Bittersweet


 “Kamu jangan takut. Kematian bukan untuk ditakuti.”
“Mengapa? Aku benci hidupku. Aku benci Tuhan yang menciptakanku seperti ini!”
“Jika kamu benci hidupmu, bolehkah ku tutup matamu sekarang juga?”
“Untuk apa?”
“Nanti juga kamu tahu…”
***
            Sudah cangkir kelima. Gerimis masih bermain riang di luar. Seperti anak kecil yang enggan berhenti bermain, berlari ke sana kemari. Sesekali genit menyapaku yang termenung suntuk di dalam kafe ini. Dingin. Namun ia belum juga datang.
            Jika kamu melihat gadis memakai sweater abu-abu bermotif kucing dengan jilbab hitam menutupi kepalanya duduk sendiri di kafe ini, sudah pasti itu aku.
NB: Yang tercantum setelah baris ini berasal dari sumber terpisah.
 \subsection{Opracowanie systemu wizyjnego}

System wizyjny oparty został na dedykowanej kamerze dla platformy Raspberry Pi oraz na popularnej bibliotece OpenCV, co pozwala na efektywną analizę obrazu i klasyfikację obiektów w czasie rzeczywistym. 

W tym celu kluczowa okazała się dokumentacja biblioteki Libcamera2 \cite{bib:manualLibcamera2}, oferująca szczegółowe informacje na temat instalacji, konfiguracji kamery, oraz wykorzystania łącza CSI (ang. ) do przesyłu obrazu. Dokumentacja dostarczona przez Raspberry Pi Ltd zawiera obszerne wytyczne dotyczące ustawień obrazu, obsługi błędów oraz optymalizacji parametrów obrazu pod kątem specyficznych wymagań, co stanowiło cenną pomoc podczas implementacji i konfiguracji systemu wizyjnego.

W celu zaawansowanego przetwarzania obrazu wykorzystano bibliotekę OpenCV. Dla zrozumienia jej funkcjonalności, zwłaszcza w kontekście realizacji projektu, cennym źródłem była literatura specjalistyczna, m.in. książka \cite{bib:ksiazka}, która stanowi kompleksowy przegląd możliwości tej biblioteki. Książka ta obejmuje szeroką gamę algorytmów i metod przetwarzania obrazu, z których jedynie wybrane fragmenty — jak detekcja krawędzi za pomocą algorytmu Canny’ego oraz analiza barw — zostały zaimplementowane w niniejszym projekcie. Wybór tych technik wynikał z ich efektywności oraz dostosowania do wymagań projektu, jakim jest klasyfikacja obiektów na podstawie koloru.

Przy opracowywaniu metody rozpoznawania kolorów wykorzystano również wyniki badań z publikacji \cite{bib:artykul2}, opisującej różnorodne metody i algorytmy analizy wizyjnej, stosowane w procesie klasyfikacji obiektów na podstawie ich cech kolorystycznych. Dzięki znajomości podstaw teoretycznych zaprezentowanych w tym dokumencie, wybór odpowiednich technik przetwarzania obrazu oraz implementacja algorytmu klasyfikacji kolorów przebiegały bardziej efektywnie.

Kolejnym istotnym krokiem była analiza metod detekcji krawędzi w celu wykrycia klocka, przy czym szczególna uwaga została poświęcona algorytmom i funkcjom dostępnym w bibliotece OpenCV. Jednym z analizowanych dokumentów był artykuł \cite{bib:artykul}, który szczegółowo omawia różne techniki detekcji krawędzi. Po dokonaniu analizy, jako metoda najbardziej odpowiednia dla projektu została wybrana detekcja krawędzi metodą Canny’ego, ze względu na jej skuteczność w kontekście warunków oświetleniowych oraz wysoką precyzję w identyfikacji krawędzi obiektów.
Barista yang memakai kaus hitam itu, masih saja sibuk meracik kopi untuk para pelanggan yang datang. Ia sudah terbiasa dengan kedatanganku di sini. Bukan hal yang asing baginya mendapatiku duduk berjam-jam di dalam Bon Café. Namanya Tomi. Barista paling manis yang pernah ku temui. Matanya teduh, pundaknya tegap, tinggi dan bibirnya itu... Ah! Dalam keadaan diam pun bibirnya Seperti tampak tersenyum. Membuat banyak gadis di kota ini senang datang ke sini. Entah memang suka dengan kopi, atau hanya flirting semata. Aku tak tahu.
            Senja yang anggun hampir tiba. Tetapi kelabu dengan gerimis kecilnya ini tidak pergi-pergi juga. Tidak apa. Buktinya, kini jendela kafe menjadi layar nyata sebuah pemandangan yang indah. Senja dan kelabu menyatu. Cantik.
So please, please, please. Let me, get what I want.. Lord knows, it would be the first time..
            Lagu Please Let Me Ge What I Want dari The Smiths terdengar di penjuru ruangan. Entah siapa yang memutar lagu itu. Aku berterimakasih karena sudah memutarkan lagu kesukaanku. Sudah cangkir kelima. Dan kali ini rasanya sedikit pahit. Aku bukanlah pencandu kopi. Justru aku tidak terlalu suka kopi. Aku hanya memesan cokelat panas. Tapi mengapa di sesapan terakhir rasanya menjadi sedikit pahit?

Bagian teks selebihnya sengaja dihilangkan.